**Task item**
How many lines in the records below contain the word "repository"? State that number and nothing more.

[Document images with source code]
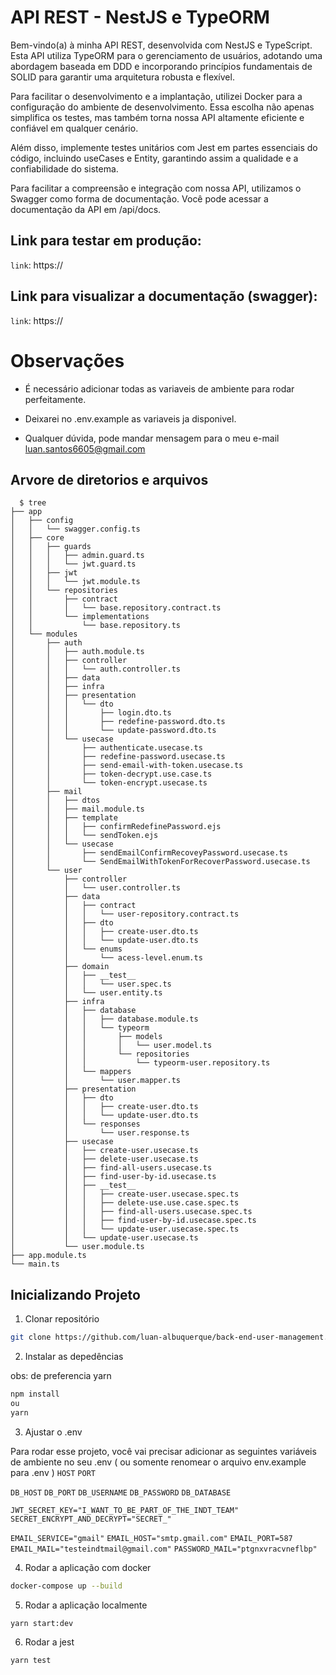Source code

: # API REST - NestJS e TypeORM

Bem-vindo(a) à minha API REST, desenvolvida com NestJS e TypeScript. Esta API utiliza TypeORM para o gerenciamento de usuários, adotando uma abordagem baseada em DDD e incorporando princípios fundamentais de SOLID para garantir uma arquitetura robusta e flexível.

Para facilitar o desenvolvimento e a implantação, utilizei Docker para a configuração do ambiente de desenvolvimento. Essa escolha não apenas simplifica os testes, mas também torna nossa API altamente eficiente e confiável em qualquer cenário.

Além disso, implemente testes unitários com Jest em partes essenciais do código, incluindo useCases e Entity, garantindo assim a qualidade e a confiabilidade do sistema.

Para facilitar a compreensão e integração com nossa API, utilizamos o Swagger como forma de documentação. Você pode acessar a documentação da API em /api/docs.

## Link para testar em produção:

`link`: https://

## Link para visualizar a documentação (swagger):

`link`: https://


# Observações

- É necessário adicionar todas as variaveis de ambiente para rodar perfeitamente.

- Deixarei no .env.example as variaveis ja disponivel.

- Qualquer dúvida, pode mandar mensagem para o meu e-mail luan.santos6605@gmail.com


## Arvore de diretorios e arquivos

```shell
  $ tree
├── app
│   ├── config
│   │   └── swagger.config.ts
│   ├── core
│   │   ├── guards
│   │   │   ├── admin.guard.ts
│   │   │   └── jwt.guard.ts
│   │   ├── jwt
│   │   │   └── jwt.module.ts
│   │   └── repositories
│   │       ├── contract
│   │       │   └── base.repository.contract.ts
│   │       └── implementations
│   │           └── base.repository.ts
│   └── modules
│       ├── auth
│       │   ├── auth.module.ts
│       │   ├── controller
│       │   │   └── auth.controller.ts
│       │   ├── data
│       │   ├── infra
│       │   ├── presentation
│       │   │   └── dto
│       │   │       ├── login.dto.ts
│       │   │       ├── redefine-password.dto.ts
│       │   │       └── update-password.dto.ts
│       │   └── usecase
│       │       ├── authenticate.usecase.ts
│       │       ├── redefine-password.usecase.ts
│       │       ├── send-email-with-token.usecase.ts
│       │       ├── token-decrypt.use.case.ts
│       │       └── token-encrypt.usecase.ts
│       ├── mail
│       │   ├── dtos
│       │   ├── mail.module.ts
│       │   ├── template
│       │   │   ├── confirmRedefinePassword.ejs
│       │   │   └── sendToken.ejs
│       │   └── usecase
│       │       ├── sendEmailConfirmRecoveyPassword.usecase.ts
│       │       └── SendEmailWithTokenForRecoverPassword.usecase.ts
│       └── user
│           ├── controller
│           │   └── user.controller.ts
│           ├── data
│           │   ├── contract
│           │   │   └── user-repository.contract.ts
│           │   ├── dto
│           │   │   ├── create-user.dto.ts
│           │   │   └── update-user.dto.ts
│           │   └── enums
│           │       └── acess-level.enum.ts
│           ├── domain
│           │   ├── __test__
│           │   │   └── user.spec.ts
│           │   └── user.entity.ts
│           ├── infra
│           │   ├── database
│           │   │   ├── database.module.ts
│           │   │   └── typeorm
│           │   │       ├── models
│           │   │       │   └── user.model.ts
│           │   │       └── repositories
│           │   │           └── typeorm-user.repository.ts
│           │   └── mappers
│           │       └── user.mapper.ts
│           ├── presentation
│           │   ├── dto
│           │   │   ├── create-user.dto.ts
│           │   │   └── update-user.dto.ts
│           │   └── responses
│           │       └── user.response.ts
│           ├── usecase
│           │   ├── create-user.usecase.ts
│           │   ├── delete-user.usecase.ts
│           │   ├── find-all-users.usecase.ts
│           │   ├── find-user-by-id.usecase.ts
│           │   ├── __test__
│           │   │   ├── create-user.usecase.spec.ts
│           │   │   ├── delete-use.use.case.spec.ts
│           │   │   ├── find-all-users.usecase.spec.ts
│           │   │   ├── find-user-by-id.usecase.spec.ts
│           │   │   └── update-user.usecase.spec.ts
│           │   └── update-user.usecase.ts
│           └── user.module.ts
├── app.module.ts
└── main.ts
```


## Inicializando Projeto

1. Clonar repositório

```bash
git clone https://github.com/luan-albuquerque/back-end-user-management.git
```

2. Instalar as depedências

obs: de preferencia yarn

```bash
npm install
ou
yarn
```

3. Ajustar o .env

Para rodar esse projeto, você vai precisar adicionar as seguintes variáveis de ambiente no seu .env ( ou somente renomear o arquivo env.example para .env )
`HOST`
`PORT`

`DB_HOST`
`DB_PORT`
`DB_USERNAME`
`DB_PASSWORD`
`DB_DATABASE`

`JWT_SECRET_KEY="I_WANT_TO_BE_PART_OF_THE_INDT_TEAM"`
`SECRET_ENCRYPT_AND_DECRYPT="SECRET_"`

`EMAIL_SERVICE="gmail"`
`EMAIL_HOST="smtp.gmail.com"`
`EMAIL_PORT=587`
`EMAIL_MAIL="testeindtmail@gmail.com"`
`PASSWORD_MAIL="ptgnxvracvneflbp"`


4. Rodar a aplicação com docker

```bash
docker-compose up --build
```

5. Rodar a aplicação localmente

```bash
yarn start:dev

```

6. Rodar a jest

```bash
yarn test

```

**Solution**
4